Dede Robertson, Wife And Partner Of Pat Robertson, Dies

A founding board member of the Christian Broadcasting Network, she also campaigned for her husband when he ran for president in 1988. She was 94.

Dede Robertson, the wife of the religious broadcaster Pat Robertson and a founding board member of his Christian Broadcasting Network, died on Tuesday at her home in Virginia Beach. She was 94.

The network announced her death in a statement.

Mrs. Robertson became a born-again Christian several months after her husband. The couple, who met at Yale University in 1952, embarked on a journey that included living in a roach-infested commune in Brooklyn before Pat Robertson bought the tiny television station in Virginia that would become the Christian Broadcasting Network.

In 1988 he ran for the Republican presidential nomination, with his wife campaigning by his side.

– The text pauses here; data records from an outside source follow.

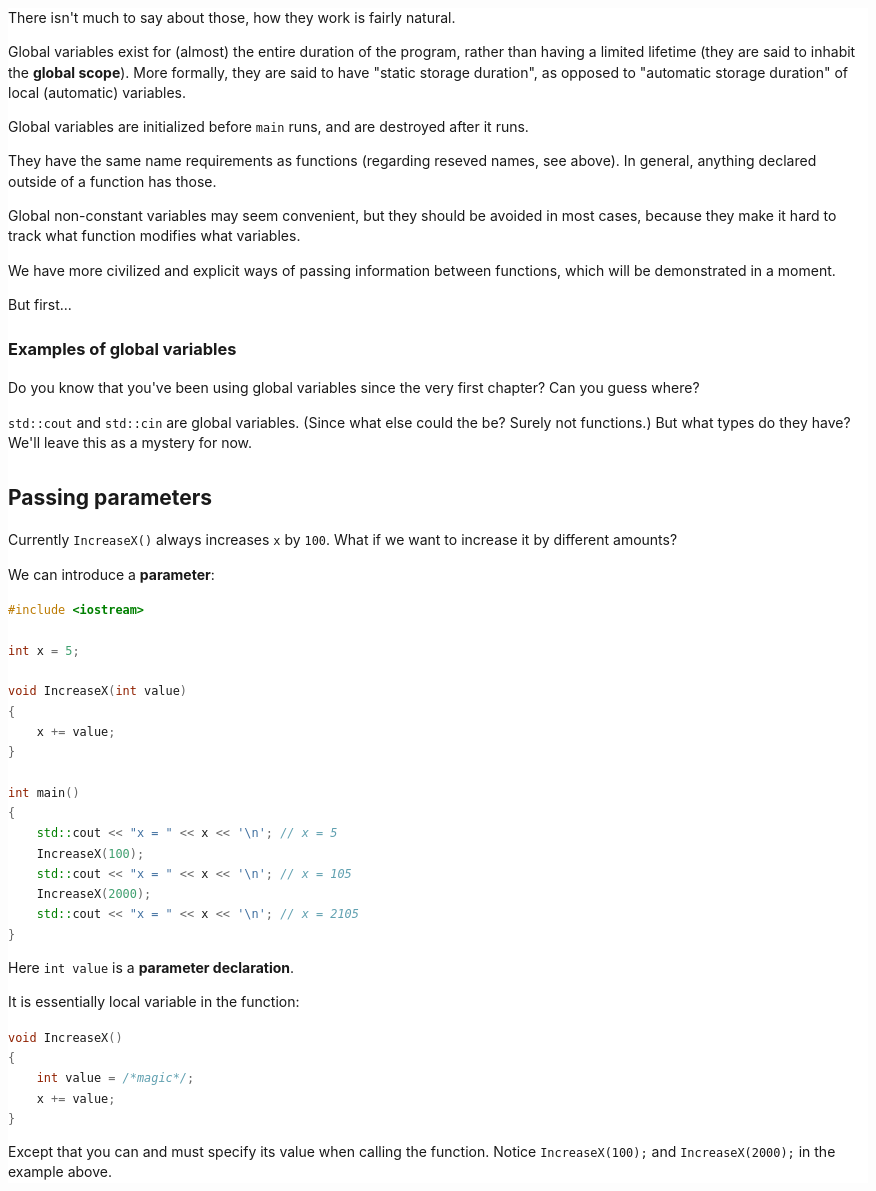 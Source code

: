 There isn't much to say about those, how they work is fairly natural.

Global variables exist for (almost) the entire duration of the program, rather than having a limited lifetime (they are said to inhabit the **global scope**). More formally, they are said to have "static storage duration", as opposed to "automatic storage duration" of local (automatic) variables.

Global variables are initialized before `main` runs, and are destroyed after it runs.

They have the same name requirements as functions (regarding reseved names, see above). In general, anything declared outside of a function has those.

Global non-constant variables may seem convenient, but they should be avoided in most cases, because they make it hard to track what function modifies what variables.

We have more civilized and explicit ways of passing information between functions, which will be demonstrated in a moment.

But first...

### Examples of global variables

Do you know that you've been using global variables since the very first chapter? Can you guess where?

`std::cout` and `std::cin` are global variables. (Since what else could the be? Surely not functions.) But what types do they have? We'll leave this as a mystery for now.

## Passing parameters

Currently `IncreaseX()` always increases `x` by `100`. What if we want to increase it by different amounts?

We can introduce a **parameter**:

```cpp
#include <iostream>

int x = 5;

void IncreaseX(int value)
{
    x += value;
}

int main()
{
    std::cout << "x = " << x << '\n'; // x = 5
    IncreaseX(100);
    std::cout << "x = " << x << '\n'; // x = 105
    IncreaseX(2000);
    std::cout << "x = " << x << '\n'; // x = 2105
}
```
Here `int value` is a **parameter declaration**.

It is essentially local variable in the function:
```cpp
void IncreaseX()
{
    int value = /*magic*/;
    x += value;
}
```
Except that you can and must specify its value when calling the function. Notice `IncreaseX(100);` and `IncreaseX(2000);` in the example above.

Adelia Elmer, known as Dede, was born on Dec. 3, 1927, in Columbus, Ohio. Her parents, Ralph and Florence Elmer, were Roman Catholic and voted Republican. She received a bachelor’s degree in social administration from Ohio State University and a master’s in nursing from Yale.

Her future husband, a Southern Baptist and the son of a conservative Democratic United States senator, was a student at Yale Law School when they met. Eighteen months after meeting, they were married by a justice of the peace, knowing that neither family would approve.

BRAND CONNECTIONS

They moved into a commune in the Bedford-Stuyvesant section of Brooklyn because Mr. Robertson said God had told him to sell all his possessions and minister to the poor. Mrs. Robertson told The A.P. that she had been tempted to go back to Ohio, “but I realized that was not what the Lord would have me do.”

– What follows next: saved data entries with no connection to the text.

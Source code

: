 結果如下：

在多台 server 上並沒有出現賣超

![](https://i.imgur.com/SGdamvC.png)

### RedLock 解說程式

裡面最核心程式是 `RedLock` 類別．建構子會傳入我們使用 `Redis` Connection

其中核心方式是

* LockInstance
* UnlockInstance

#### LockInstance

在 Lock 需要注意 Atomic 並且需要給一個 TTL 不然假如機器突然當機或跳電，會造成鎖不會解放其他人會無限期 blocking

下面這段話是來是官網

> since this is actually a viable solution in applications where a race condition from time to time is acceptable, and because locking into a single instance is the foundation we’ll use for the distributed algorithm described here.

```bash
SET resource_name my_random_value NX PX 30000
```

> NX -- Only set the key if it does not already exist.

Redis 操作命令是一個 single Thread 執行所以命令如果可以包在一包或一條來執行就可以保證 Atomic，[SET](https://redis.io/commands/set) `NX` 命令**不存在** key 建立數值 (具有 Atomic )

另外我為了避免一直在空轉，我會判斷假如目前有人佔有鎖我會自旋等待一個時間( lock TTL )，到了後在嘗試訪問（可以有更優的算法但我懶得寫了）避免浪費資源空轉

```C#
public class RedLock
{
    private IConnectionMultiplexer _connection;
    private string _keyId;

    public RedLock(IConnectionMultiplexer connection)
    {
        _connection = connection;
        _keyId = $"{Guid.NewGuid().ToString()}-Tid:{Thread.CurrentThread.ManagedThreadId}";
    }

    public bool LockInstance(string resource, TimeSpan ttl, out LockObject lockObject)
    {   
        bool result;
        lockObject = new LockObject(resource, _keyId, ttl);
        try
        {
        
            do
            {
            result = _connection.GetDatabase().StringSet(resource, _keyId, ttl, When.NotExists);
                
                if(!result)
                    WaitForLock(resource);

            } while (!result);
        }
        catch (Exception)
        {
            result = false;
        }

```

Pat Robertson later bought the TV station in Portsmouth, Va., that would become a global religious broadcasting network. He ran CBN’s flagship program, “The 700 Club,” for half a century before stepping down last fall.

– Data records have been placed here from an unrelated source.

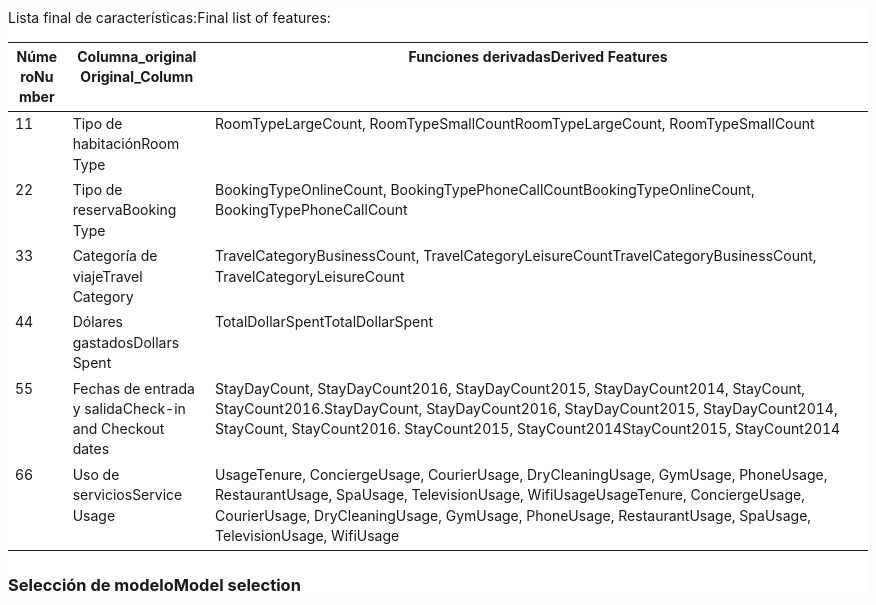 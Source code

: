 <span data-ttu-id="e4c3b-175">Lista final de características:</span><span class="sxs-lookup"><span data-stu-id="e4c3b-175">Final list of features:</span></span>

| <span data-ttu-id="e4c3b-176">**Número**</span><span class="sxs-lookup"><span data-stu-id="e4c3b-176">**Number**</span></span>  | <span data-ttu-id="e4c3b-177">**Columna_original**</span><span class="sxs-lookup"><span data-stu-id="e4c3b-177">**Original_Column**</span></span>          | <span data-ttu-id="e4c3b-178">**Funciones derivadas**</span><span class="sxs-lookup"><span data-stu-id="e4c3b-178">**Derived Features**</span></span>                                                                                                                      |
|-------------|------------------------------|-------------------------------------------------------------------------------------------------------------------------------------------|
| <span data-ttu-id="e4c3b-179">1</span><span class="sxs-lookup"><span data-stu-id="e4c3b-179">1</span></span>           | <span data-ttu-id="e4c3b-180">Tipo de habitación</span><span class="sxs-lookup"><span data-stu-id="e4c3b-180">Room Type</span></span>                    | <span data-ttu-id="e4c3b-181">RoomTypeLargeCount, RoomTypeSmallCount</span><span class="sxs-lookup"><span data-stu-id="e4c3b-181">RoomTypeLargeCount, RoomTypeSmallCount</span></span>                                                                                                    |
| <span data-ttu-id="e4c3b-182">2</span><span class="sxs-lookup"><span data-stu-id="e4c3b-182">2</span></span>           | <span data-ttu-id="e4c3b-183">Tipo de reserva</span><span class="sxs-lookup"><span data-stu-id="e4c3b-183">Booking Type</span></span>                 | <span data-ttu-id="e4c3b-184">BookingTypeOnlineCount, BookingTypePhoneCallCount</span><span class="sxs-lookup"><span data-stu-id="e4c3b-184">BookingTypeOnlineCount, BookingTypePhoneCallCount</span></span>                                                                                         |
| <span data-ttu-id="e4c3b-185">3</span><span class="sxs-lookup"><span data-stu-id="e4c3b-185">3</span></span>           | <span data-ttu-id="e4c3b-186">Categoría de viaje</span><span class="sxs-lookup"><span data-stu-id="e4c3b-186">Travel Category</span></span>              | <span data-ttu-id="e4c3b-187">TravelCategoryBusinessCount, TravelCategoryLeisureCount</span><span class="sxs-lookup"><span data-stu-id="e4c3b-187">TravelCategoryBusinessCount, TravelCategoryLeisureCount</span></span>                                                                                   |
| <span data-ttu-id="e4c3b-188">4</span><span class="sxs-lookup"><span data-stu-id="e4c3b-188">4</span></span>           | <span data-ttu-id="e4c3b-189">Dólares gastados</span><span class="sxs-lookup"><span data-stu-id="e4c3b-189">Dollars Spent</span></span>                | <span data-ttu-id="e4c3b-190">TotalDollarSpent</span><span class="sxs-lookup"><span data-stu-id="e4c3b-190">TotalDollarSpent</span></span>                                                                                                                          |
| <span data-ttu-id="e4c3b-191">5</span><span class="sxs-lookup"><span data-stu-id="e4c3b-191">5</span></span>           | <span data-ttu-id="e4c3b-192">Fechas de entrada y salida</span><span class="sxs-lookup"><span data-stu-id="e4c3b-192">Check-in and Checkout dates</span></span>  | <span data-ttu-id="e4c3b-193">StayDayCount, StayDayCount2016, StayDayCount2015, StayDayCount2014, StayCount, StayCount2016.</span><span class="sxs-lookup"><span data-stu-id="e4c3b-193">StayDayCount, StayDayCount2016, StayDayCount2015, StayDayCount2014, StayCount, StayCount2016.</span></span> <span data-ttu-id="e4c3b-194">StayCount2015, StayCount2014</span><span class="sxs-lookup"><span data-stu-id="e4c3b-194">StayCount2015, StayCount2014</span></span>                |
| <span data-ttu-id="e4c3b-195">6</span><span class="sxs-lookup"><span data-stu-id="e4c3b-195">6</span></span>           | <span data-ttu-id="e4c3b-196">Uso de servicios</span><span class="sxs-lookup"><span data-stu-id="e4c3b-196">Service Usage</span></span>                | <span data-ttu-id="e4c3b-197">UsageTenure, ConciergeUsage, CourierUsage, DryCleaningUsage, GymUsage, PhoneUsage, RestaurantUsage, SpaUsage, TelevisionUsage, WifiUsage</span><span class="sxs-lookup"><span data-stu-id="e4c3b-197">UsageTenure, ConciergeUsage, CourierUsage, DryCleaningUsage, GymUsage, PhoneUsage, RestaurantUsage, SpaUsage, TelevisionUsage, WifiUsage</span></span>  |

### <a name="model-selection"></a><span data-ttu-id="e4c3b-198">Selección de modelo</span><span class="sxs-lookup"><span data-stu-id="e4c3b-198">Model selection</span></span>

In 1982, she was appointed the principal U.S. delegate to the Inter-American Commission of Women, which was established in 1928 to ensure recognition of women’s rights in Latin America. She held that position until 1990. She also served on the board of Regent University, which her husband founded in Virginia Beach.

“If it weren’t for Mom,” her son Gordon Robertson, the president and chief executive of CBN, said, “there wouldn’t be a CBN.”

In addition to her husband and her son Gordon, Mrs. Robertson is survived by another son, Timothy; two daughters, Elizabeth Robinson and Ann LeBlanc; 14 grandchildren; and 23 great-grandchildren.